### Work to complete:
Go through the material and copy each line in which the word "label" shows up.

### Dataset extract:
********
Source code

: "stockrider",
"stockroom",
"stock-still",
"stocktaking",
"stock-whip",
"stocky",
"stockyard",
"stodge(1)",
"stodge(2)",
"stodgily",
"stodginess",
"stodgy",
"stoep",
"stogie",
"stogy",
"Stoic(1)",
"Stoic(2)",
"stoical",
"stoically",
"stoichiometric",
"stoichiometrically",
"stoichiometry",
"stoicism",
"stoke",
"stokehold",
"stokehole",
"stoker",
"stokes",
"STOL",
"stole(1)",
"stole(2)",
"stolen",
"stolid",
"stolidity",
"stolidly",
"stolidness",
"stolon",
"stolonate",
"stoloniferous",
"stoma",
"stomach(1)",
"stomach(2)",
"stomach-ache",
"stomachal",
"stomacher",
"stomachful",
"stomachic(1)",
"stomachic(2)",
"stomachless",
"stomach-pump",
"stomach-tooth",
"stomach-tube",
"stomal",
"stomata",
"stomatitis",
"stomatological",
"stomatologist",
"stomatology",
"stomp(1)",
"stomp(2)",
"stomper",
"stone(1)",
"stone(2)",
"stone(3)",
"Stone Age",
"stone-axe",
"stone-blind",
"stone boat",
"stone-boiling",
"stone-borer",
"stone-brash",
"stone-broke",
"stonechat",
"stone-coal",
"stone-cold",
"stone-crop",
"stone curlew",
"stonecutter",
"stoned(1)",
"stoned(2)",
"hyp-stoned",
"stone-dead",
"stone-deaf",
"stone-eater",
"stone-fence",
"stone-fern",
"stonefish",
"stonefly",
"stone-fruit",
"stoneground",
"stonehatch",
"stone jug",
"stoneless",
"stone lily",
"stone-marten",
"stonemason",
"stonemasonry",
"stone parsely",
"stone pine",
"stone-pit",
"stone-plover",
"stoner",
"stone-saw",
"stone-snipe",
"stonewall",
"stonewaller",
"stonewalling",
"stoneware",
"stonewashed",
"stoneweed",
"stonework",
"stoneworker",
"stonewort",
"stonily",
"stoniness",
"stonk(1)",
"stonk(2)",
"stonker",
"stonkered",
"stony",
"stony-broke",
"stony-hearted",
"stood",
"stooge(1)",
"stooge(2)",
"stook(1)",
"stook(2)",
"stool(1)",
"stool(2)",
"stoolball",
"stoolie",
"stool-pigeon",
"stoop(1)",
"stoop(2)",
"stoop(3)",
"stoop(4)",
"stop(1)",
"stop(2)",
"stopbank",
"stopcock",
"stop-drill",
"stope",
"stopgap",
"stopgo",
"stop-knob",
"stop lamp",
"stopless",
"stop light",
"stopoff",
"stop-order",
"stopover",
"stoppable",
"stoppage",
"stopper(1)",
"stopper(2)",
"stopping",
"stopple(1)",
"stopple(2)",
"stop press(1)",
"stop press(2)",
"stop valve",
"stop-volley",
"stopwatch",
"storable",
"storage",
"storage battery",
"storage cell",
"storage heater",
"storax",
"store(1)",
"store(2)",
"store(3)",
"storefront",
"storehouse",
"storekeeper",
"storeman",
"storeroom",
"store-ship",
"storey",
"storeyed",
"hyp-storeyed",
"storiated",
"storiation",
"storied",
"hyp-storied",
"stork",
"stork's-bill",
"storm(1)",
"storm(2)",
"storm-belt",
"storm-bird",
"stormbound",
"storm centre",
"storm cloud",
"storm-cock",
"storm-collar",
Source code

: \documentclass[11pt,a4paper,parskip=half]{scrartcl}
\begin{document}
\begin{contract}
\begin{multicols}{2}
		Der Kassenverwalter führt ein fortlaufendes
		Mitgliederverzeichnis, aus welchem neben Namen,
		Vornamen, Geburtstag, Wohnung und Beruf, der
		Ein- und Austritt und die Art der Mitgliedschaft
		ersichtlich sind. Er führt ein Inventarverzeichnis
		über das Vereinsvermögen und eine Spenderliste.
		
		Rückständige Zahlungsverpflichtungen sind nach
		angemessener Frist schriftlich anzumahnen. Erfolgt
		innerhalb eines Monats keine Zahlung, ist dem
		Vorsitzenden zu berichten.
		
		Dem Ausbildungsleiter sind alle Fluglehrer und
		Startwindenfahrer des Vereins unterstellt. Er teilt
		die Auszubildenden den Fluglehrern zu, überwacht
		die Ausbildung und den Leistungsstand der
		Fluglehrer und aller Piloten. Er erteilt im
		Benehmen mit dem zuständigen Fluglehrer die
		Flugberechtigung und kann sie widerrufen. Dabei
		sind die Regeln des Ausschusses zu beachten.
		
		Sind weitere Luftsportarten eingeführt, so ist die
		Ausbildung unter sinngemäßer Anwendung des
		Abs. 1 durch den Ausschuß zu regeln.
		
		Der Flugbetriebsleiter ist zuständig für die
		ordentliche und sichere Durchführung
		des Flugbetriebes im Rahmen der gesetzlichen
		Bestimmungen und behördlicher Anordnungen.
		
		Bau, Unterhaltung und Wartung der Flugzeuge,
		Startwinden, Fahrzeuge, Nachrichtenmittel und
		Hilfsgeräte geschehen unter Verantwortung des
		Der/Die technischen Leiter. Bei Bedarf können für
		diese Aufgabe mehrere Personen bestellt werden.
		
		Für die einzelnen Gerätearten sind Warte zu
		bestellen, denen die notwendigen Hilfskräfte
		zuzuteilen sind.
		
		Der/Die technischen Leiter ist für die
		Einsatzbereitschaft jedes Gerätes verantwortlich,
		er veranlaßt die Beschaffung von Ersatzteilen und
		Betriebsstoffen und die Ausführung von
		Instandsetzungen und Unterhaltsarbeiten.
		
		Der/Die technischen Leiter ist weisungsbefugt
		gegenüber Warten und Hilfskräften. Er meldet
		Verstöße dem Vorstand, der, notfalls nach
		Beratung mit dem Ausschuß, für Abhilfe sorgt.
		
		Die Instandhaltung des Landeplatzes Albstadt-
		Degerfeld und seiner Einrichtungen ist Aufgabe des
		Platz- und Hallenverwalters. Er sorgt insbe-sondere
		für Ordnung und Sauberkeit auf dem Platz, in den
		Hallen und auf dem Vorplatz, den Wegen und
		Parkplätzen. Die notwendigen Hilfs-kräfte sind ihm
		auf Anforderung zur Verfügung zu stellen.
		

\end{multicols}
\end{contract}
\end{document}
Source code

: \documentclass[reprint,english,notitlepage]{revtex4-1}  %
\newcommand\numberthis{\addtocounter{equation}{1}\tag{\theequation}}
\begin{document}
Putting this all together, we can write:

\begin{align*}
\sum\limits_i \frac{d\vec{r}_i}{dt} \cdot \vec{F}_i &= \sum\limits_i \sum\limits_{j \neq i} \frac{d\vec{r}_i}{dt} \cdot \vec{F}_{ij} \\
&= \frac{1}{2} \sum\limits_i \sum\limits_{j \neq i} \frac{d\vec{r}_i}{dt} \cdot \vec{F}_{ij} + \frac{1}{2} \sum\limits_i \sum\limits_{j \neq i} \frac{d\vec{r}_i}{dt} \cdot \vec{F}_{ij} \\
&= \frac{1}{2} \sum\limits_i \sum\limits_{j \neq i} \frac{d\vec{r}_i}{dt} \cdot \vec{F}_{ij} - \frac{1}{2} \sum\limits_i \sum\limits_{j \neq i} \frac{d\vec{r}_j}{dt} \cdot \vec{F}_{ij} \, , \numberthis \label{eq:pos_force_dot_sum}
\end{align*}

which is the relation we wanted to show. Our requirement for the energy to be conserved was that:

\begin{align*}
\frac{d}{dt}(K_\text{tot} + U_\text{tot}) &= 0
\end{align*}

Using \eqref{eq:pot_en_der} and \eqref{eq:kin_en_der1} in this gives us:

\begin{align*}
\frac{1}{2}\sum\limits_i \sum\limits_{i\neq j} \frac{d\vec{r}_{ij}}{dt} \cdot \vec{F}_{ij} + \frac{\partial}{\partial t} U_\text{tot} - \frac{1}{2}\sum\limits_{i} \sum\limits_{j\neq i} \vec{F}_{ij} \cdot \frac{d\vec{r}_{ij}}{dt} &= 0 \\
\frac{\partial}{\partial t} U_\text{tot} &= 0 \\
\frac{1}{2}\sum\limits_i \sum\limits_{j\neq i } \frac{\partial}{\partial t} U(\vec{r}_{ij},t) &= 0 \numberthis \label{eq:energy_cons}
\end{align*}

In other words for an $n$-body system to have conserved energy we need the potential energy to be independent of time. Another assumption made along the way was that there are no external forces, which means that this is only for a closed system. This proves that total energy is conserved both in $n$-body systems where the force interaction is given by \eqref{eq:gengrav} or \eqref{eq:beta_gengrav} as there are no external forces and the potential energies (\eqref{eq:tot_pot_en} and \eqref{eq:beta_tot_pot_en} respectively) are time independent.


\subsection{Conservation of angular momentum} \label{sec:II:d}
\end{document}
********
### Finished task:
&= \frac{1}{2} \sum\limits_i \sum\limits_{j \neq i} \frac{d\vec{r}_i}{dt} \cdot \vec{F}_{ij} - \frac{1}{2} \sum\limits_i \sum\limits_{j \neq i} \frac{d\vec{r}_j}{dt} \cdot \vec{F}_{ij} \, , \numberthis \label{eq:pos_force_dot_sum}
\frac{1}{2}\sum\limits_i \sum\limits_{j\neq i } \frac{\partial}{\partial t} U(\vec{r}_{ij},t) &= 0 \numberthis \label{eq:energy_cons}
\subsection{Conservation of angular momentum} \label{sec:II:d}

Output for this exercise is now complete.